What Women Want
A new ARG poll out yesterday, showing Hillary Clinton leading the Democratic field by 25 points and Rudy Giuliani up on the GOP side by 8 points shows an interesting gender gap developing in both parties: Women are flocking to certain candidates, and those candidates are winning.
On the Democratic side, Hillary Clinton could not have reached 45% without an even half of the women surveyed backing her bid. Just 39% of men support her candidacy. Barack Obama, in second place with 20%, scores better among women than among men as well, by a 21% to 18% margin. Many more men favor John Edwards (third place, 13%) and Joe Biden (fourth, with 5%) than women.
Among Republicans, Giuliani benefits from a sizeable 11-point gender gap. The front-runner, with 24%, scores 30% with women and just 19% with men. The gender gap reverses in second place, as more men back Fred Thompson (21%) than women (11%), giving him 16%, and Mitt Romney's 15% comes with a four-point male advantage. In fourth place with 14%, John McCain scoops up women voters, who favor him by a 10-point margin over their male counterparts.

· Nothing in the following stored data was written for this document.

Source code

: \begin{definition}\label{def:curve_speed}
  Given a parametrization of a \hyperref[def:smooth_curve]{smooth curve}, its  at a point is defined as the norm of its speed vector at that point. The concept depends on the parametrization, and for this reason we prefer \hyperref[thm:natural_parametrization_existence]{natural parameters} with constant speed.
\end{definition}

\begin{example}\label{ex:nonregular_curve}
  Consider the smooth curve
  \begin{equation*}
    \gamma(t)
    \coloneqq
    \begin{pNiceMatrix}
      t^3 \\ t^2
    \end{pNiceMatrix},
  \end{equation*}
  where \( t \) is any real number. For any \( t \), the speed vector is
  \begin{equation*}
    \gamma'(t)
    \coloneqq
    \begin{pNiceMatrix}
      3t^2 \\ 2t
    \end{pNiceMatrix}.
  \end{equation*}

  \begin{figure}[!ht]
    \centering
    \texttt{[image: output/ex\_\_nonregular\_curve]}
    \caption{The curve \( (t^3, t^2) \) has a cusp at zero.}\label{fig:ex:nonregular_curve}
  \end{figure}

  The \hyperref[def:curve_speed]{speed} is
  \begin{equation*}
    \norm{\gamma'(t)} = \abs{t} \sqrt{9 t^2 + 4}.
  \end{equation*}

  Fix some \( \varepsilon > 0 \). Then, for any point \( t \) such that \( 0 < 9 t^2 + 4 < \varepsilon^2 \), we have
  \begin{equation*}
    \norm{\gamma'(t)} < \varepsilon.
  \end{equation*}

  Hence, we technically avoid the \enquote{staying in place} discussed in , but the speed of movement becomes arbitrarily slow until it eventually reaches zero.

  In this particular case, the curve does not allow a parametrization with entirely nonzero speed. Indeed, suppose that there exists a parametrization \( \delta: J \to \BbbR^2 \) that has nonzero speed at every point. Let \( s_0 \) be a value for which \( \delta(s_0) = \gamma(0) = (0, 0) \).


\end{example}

The gender gap among Democrats is understandable -- Clinton, as the first woman front-runner in history, benefits from a sizable lead. On the GOP side, could Giuliani's head start among women come from his post-September 11th mystique and concerns about crime and safety? If so, the issue may be a tool Giuliani, as the GOP nominee, could use to cut into what would likely be an even larger gender gap in the general election.